Back in the 1950s, when TV was first gaining popularity as an entertainment medium, advertisers had it fairly easy life.With only three networks in the US and one in the UK and one viewing screen per household, sometimes even less, from my grandma stories, in Italy they had one screen per apartment block and they had the Television Room, i still remember that in my first apartment block that was built in the 1963, we had the Playing room where all the kids during winter where coming together to either play social games or watch kids cartoons, so yes going back to it, the audience was highly concentrated.
Because of this concentrated TV viewing audience, advertisers knew when, where and what the whole country was watching without the need for sophisticated technology, data collection, or analysis.
Today’s television viewing landscape is very different. While TV screens still account for 91% of our viewing time, we’re now able to watch great video content wherever, whenever and however we want. According to Nielsen, traditional TV watching has declined 44% for viewers 18-24 years old and 32% for viewers 25-34 years old over the past five years. Meanwhile, streaming video is on the rise. In 2017, 59% of American households had a streaming video subscription, where in the UK the numbers are lower with only 40% of the population is subscribed to Streaming video platform the like of Netflix or Amazon Video, all of this compared to just 38% in 2014 and a very low 12% in the UK for the same period.
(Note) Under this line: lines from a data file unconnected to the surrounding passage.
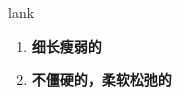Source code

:
\begin{frame}
{\huge lank}
\begin{center}
\begin{enumerate}\Large
  \item \textbf{细长瘦弱的}
  \item \textbf{不僵硬的，柔软松弛的}
\end{enumerate}
\end{center}
\end{frame}
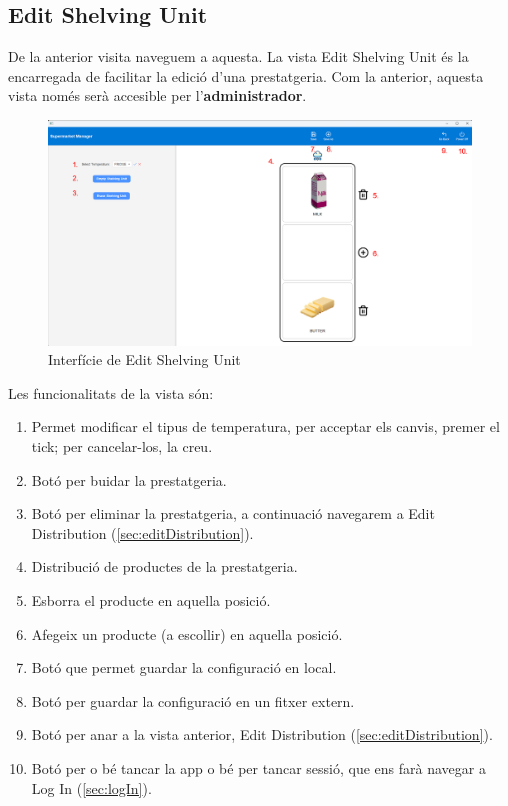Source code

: \documentclass[a4paper,12pt]{article}
\begin{document}
	\newpage
	\subsection{Edit Shelving Unit}
	\label{sec:editShelvingUnit}
	
	De la anterior visita naveguem a aquesta. La vista Edit Shelving Unit és la encarregada de facilitar la edició d'una prestatgeria. Com la anterior, aquesta vista només serà accesible per l'\textbf{administrador}.
	
	\begin{figure}[H] 
		\centering
		\includegraphics[width=0.75\linewidth]{assets/editshelvingunit.png}
		\caption{Interfície de Edit Shelving Unit}
	\end{figure}
	
	\noindent Les funcionalitats de la vista són:
	
	\begin{enumerate}[itemsep=0pt, topsep=0pt]
		\item Permet modificar el tipus de temperatura, per acceptar els canvis, premer el tick; per cancelar-los, la creu.
		\item Botó per buidar la prestatgeria.
		\item Botó per eliminar la prestatgeria, a continuació navegarem a Edit Distribution (\ref{sec:editDistribution}).
		\item Distribució de productes de la prestatgeria.
		\item Esborra el producte en aquella posició.
		\item Afegeix un producte (a escollir) en aquella posició.
		\item Botó que permet guardar la configuració en local.
		\item Botó per guardar la configuració en un fitxer extern.
		\item Botó per anar a la vista anterior, Edit Distribution (\ref{sec:editDistribution}).
		\item Botó per o bé tancar la app o bé per tancar sessió, que ens farà navegar a Log In (\ref{sec:logIn}).
		
	\end{enumerate}
	
\end{document}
While we may begin a show on the couch, we can now pick up where we left off on our mobile phones, tablets, or laptops. Younger consumers are leading this new TV viewing habit. According to Nielsen, the average 18-24-year-olds spent more than 90 minutes watching video on smartphones in Q2 2017, which is 82% higher than the average adult.
While this cross-screen viewing experience is great for us as viewers, it creates complexity for marketers. Marketers now need to reach and engage with their audiences across all these devices and contexts, meaning the traditional model of broad, demographic-based TV advertising is no longer enough.
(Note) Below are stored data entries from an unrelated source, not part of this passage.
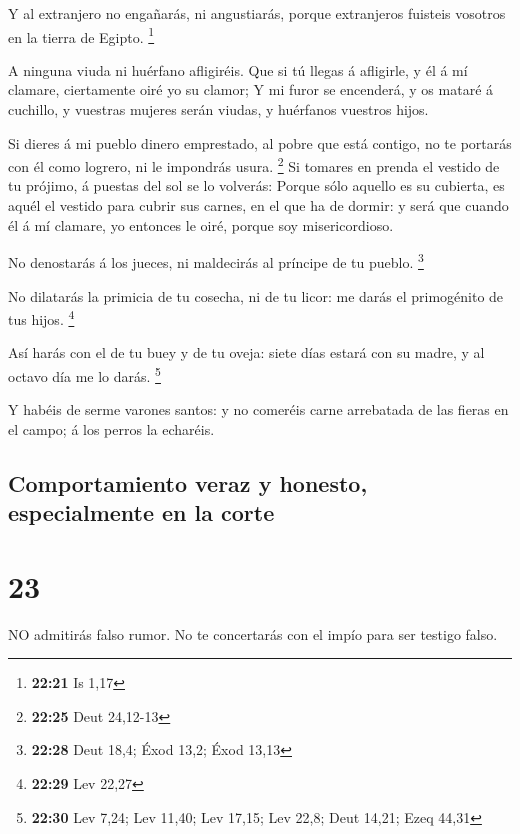  Y al extranjero no engañarás, ni angustiarás, porque
extranjeros fuisteis vosotros en la tierra de Egipto. \footnote{\textbf{22:21}
  Is 1,17}

 A ninguna viuda ni huérfano afligiréis.  Que
si tú llegas á afligirle, y él á mí clamare, ciertamente oiré yo su
clamor;  Y mi furor se encenderá, y os mataré á cuchillo, y
vuestras mujeres serán viudas, y huérfanos vuestros hijos.

 Si dieres á mi pueblo dinero emprestado, al pobre que está
contigo, no te portarás con él como logrero, ni le impondrás usura.
\footnote{\textbf{22:25} Deut 24,12-13}  Si tomares en
prenda el vestido de tu prójimo, á puestas del sol se lo volverás:
 Porque sólo aquello es su cubierta, es aquél el vestido
para cubrir sus carnes, en el que ha de dormir: y será que cuando él á
mí clamare, yo entonces le oiré, porque soy misericordioso.

 No denostarás á los jueces, ni maldecirás al príncipe de
tu pueblo. \footnote{\textbf{22:28} Deut 18,4; Éxod 13,2; Éxod 13,13}

 No dilatarás la primicia de tu cosecha, ni de tu licor: me
darás el primogénito de tus hijos. \footnote{\textbf{22:29} Lev 22,27}

 Así harás con el de tu buey y de tu oveja: siete días
estará con su madre, y al octavo día me lo darás. \footnote{\textbf{22:30}
  Lev 7,24; Lev 11,40; Lev 17,15; Lev 22,8; Deut 14,21; Ezeq 44,31}

 Y habéis de serme varones santos: y no comeréis carne
arrebatada de las fieras en el campo; á los perros la echaréis.

\hypertarget{comportamiento-veraz-y-honesto-especialmente-en-la-corte}{%
\subsection{Comportamiento veraz y honesto, especialmente en la
corte}\label{comportamiento-veraz-y-honesto-especialmente-en-la-corte}}

\hypertarget{section-22}{%
\section{23}\label{section-22}}

 NO admitirás falso rumor. No te concertarás con el impío
para ser testigo falso.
Luckily, advances in advertising technology are improving marketers’ ability to create cross-screen, cross-channel campaigns. Brands can use this technology to create more effective, data-driven creative, and targeting strategies at the scale that reach audiences where they are actually viewing content, at the moments when they might actually care.
Move beyond basic demographic targeting
Build relevant experiences
Move potential customers down the purchase funnel with personalized, relevant ad experiences. Think about brand touchpoints holistically and coordinate the ad placement, asset length, and message sequence to the device context and the audience’s mindset. This includes considering ads across devices and on non-video inventory in addition to video inventory to broaden reach while maintaining quality.
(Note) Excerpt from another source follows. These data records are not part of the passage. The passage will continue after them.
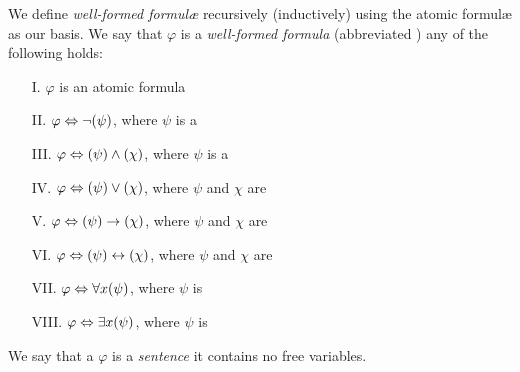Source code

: \begin{definition}
    We define \emph{well-formed formul{\ae}} recursively (\ie inductively) using the atomic formul{\ae} as our basis.
    We say that \(\varphi\) is a \emph{well-formed formula} (abbreviated {\wff}) \iffbydefn
    any of the following holds:
    \begin{enumerate}
        \item[I.]
            \(\varphi\) is an atomic formula
        \item[II.]
            \(\varphi \iff \neg \pn*{\psi}\), where \(\psi\) is a {\wff}
        \item[III.]
            \(\varphi \iff \pn*{\psi} \meet \pn*{\chi}\), where \(\psi\) is a {\wff}
        \item[IV.]
            \(\varphi \iff \pn*{\psi} \join \pn*{\chi}\), where \(\psi\) and \(\chi\) are {\wff}
        \item[V.]
            \(\varphi \iff \pn*{\psi} \rightarrow \pn*{\chi}\), where \(\psi\) and \(\chi\) are {\wff}
        \item[VI.]
            \(\varphi \iff \pn*{\psi} \leftrightarrow \pn*{\chi}\), where \(\psi\) and \(\chi\) are {\wff}
        \item[VII.]
            \(\varphi \iff \forall x \pn*{\psi}\), where \(\psi\) is {\wff}
        \item[VIII.]
            \(\varphi \iff \exists x \pn*{\psi}\), where \(\psi\) is {\wff}
    \end{enumerate}
\end{definition}

\begin{definition}[Sentence]
    We say that a {\wff} \(\varphi\) is a \emph{sentence} \iffbydefn it contains no free variables.
\end{definition}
Align teams from the start
Align TV and digital buying teams from the outset of a campaign and act on insights quickly. In many cases, successful marketers are able to include more advanced key performance indicators (KPIs), such as viewability or brand lift, as part of their campaign targets. And they optimize campaigns quickly to improve performance even mid-flight.
Streamline media buying
Maximize marketing investments by consolidating media buying in one tool, rather than using several. This improves the effectiveness of campaigns by achieving more reach for the same investment, and improves resource efficiency by saving teams time.
While changes in TV and video viewing behaviour have created challenges for marketers, they have also created great opportunity. Marketers now have access to more useful and actionable data that can unveil consumer preferences and intent. The progress made in advertising technology means that marketers have tools to take action on this understanding and deliver personalized messaging at scale.